(Items from a data source)
Start of Block
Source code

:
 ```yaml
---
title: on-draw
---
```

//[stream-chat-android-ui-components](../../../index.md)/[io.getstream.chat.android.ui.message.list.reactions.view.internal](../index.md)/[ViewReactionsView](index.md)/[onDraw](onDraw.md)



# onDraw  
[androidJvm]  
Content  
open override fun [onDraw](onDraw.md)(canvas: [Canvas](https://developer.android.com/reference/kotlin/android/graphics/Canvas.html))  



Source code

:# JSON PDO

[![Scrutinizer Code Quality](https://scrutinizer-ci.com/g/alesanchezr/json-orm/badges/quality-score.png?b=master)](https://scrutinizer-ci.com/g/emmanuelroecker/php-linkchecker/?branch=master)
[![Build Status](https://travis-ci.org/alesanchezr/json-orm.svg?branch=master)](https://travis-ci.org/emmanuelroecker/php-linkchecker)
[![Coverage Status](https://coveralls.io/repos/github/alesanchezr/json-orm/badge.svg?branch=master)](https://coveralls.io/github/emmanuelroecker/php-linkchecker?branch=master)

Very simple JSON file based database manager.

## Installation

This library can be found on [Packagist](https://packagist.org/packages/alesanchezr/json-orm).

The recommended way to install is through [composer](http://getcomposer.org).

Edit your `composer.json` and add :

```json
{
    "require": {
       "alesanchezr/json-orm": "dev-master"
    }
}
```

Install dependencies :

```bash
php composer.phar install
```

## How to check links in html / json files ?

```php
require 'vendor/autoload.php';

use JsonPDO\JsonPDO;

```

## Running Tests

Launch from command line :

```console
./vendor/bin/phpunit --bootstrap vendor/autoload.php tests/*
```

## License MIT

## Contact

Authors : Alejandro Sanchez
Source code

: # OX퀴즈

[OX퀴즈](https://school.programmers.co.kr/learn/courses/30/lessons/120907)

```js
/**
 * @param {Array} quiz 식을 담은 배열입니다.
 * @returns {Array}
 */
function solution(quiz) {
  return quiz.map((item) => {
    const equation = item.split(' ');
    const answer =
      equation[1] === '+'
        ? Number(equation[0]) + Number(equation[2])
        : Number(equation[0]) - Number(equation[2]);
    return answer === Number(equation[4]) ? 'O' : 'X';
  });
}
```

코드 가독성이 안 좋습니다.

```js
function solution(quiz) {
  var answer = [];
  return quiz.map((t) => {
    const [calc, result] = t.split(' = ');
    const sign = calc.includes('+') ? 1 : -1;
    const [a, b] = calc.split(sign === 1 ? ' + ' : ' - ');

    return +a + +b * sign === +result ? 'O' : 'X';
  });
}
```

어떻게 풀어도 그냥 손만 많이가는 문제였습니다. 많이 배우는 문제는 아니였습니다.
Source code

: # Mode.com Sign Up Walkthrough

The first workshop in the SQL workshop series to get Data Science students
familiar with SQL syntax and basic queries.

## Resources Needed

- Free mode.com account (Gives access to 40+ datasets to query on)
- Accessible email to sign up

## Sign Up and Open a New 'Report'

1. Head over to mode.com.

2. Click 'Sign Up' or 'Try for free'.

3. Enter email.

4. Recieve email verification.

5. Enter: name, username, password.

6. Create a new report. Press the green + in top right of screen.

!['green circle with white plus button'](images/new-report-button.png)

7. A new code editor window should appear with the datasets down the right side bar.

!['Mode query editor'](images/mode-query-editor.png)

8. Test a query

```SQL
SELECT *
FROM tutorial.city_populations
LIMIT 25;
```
End of Block
Start of Block
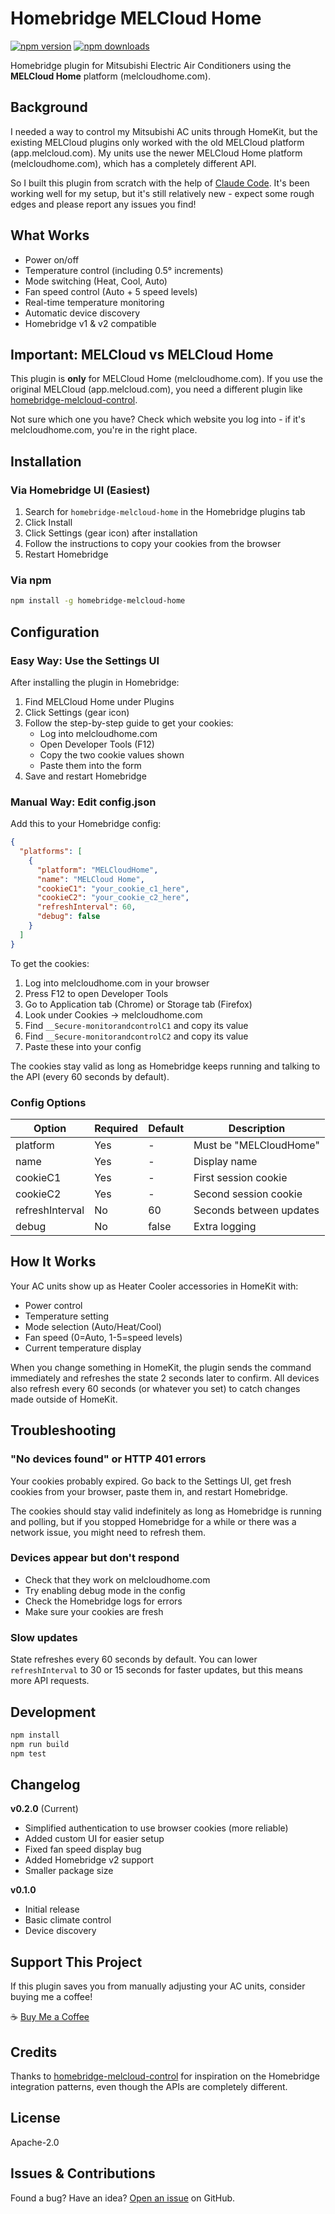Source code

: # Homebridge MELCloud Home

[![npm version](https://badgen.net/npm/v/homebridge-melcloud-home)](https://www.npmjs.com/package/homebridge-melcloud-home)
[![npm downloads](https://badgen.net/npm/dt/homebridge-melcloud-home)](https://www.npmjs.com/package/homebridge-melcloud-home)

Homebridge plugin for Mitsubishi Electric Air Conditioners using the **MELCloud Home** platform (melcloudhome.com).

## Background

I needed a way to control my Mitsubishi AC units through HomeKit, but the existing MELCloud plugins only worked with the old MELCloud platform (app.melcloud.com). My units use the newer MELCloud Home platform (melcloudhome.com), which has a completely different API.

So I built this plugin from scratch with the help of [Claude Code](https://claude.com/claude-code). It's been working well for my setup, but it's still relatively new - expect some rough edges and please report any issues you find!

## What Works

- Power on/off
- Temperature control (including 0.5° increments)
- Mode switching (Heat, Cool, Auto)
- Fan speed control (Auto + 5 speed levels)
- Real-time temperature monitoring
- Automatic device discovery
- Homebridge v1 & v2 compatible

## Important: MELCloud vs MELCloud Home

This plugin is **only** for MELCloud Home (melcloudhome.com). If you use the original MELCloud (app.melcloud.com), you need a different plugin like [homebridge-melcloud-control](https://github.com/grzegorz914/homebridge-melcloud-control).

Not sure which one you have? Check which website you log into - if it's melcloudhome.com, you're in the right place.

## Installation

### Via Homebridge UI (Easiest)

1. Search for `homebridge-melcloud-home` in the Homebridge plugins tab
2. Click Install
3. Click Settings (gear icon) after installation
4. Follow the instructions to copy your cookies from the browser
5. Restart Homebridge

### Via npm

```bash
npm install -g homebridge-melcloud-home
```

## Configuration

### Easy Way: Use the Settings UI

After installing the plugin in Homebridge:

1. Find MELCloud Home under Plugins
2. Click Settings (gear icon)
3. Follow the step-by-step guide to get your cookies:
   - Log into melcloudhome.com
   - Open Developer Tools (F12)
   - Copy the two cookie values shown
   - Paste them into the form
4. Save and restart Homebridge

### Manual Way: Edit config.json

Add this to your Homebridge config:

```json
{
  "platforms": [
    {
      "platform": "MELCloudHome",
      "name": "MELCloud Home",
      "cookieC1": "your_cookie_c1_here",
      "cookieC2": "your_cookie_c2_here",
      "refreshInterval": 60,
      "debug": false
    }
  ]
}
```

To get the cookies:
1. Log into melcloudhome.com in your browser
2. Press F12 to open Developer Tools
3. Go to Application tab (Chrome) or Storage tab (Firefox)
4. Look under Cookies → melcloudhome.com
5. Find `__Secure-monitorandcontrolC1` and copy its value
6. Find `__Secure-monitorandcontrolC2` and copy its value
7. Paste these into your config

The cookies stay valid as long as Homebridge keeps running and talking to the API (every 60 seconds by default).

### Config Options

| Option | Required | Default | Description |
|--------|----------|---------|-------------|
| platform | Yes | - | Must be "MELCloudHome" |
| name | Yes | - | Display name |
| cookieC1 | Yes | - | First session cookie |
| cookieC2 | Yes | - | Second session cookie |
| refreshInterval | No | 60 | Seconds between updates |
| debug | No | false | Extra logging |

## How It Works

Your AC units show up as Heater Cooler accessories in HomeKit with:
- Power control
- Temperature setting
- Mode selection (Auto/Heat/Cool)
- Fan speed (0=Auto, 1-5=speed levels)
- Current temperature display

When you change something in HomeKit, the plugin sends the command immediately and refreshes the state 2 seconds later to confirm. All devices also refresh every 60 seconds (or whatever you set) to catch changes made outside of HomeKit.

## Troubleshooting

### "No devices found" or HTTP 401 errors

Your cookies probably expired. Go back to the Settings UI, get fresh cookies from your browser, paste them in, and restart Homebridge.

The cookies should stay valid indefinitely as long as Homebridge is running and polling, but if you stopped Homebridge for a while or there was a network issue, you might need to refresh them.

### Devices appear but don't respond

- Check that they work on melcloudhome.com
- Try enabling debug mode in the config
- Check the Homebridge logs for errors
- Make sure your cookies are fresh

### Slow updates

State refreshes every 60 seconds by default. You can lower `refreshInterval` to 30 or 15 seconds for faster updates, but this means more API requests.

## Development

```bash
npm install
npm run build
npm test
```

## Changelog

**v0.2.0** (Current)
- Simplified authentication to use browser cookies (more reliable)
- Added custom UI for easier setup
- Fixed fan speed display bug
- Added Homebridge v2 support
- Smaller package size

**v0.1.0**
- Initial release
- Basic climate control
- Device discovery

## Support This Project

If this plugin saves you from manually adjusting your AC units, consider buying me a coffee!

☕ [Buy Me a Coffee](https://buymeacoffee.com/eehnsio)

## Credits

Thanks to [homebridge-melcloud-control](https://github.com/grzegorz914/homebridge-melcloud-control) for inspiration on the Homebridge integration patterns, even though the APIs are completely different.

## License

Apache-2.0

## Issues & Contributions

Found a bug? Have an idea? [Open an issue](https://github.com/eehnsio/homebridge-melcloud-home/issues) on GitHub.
End of Block
Requirement
Look over the data and work out how many lines include the word "branch"; reply with the number only.

Answer to this exercise
3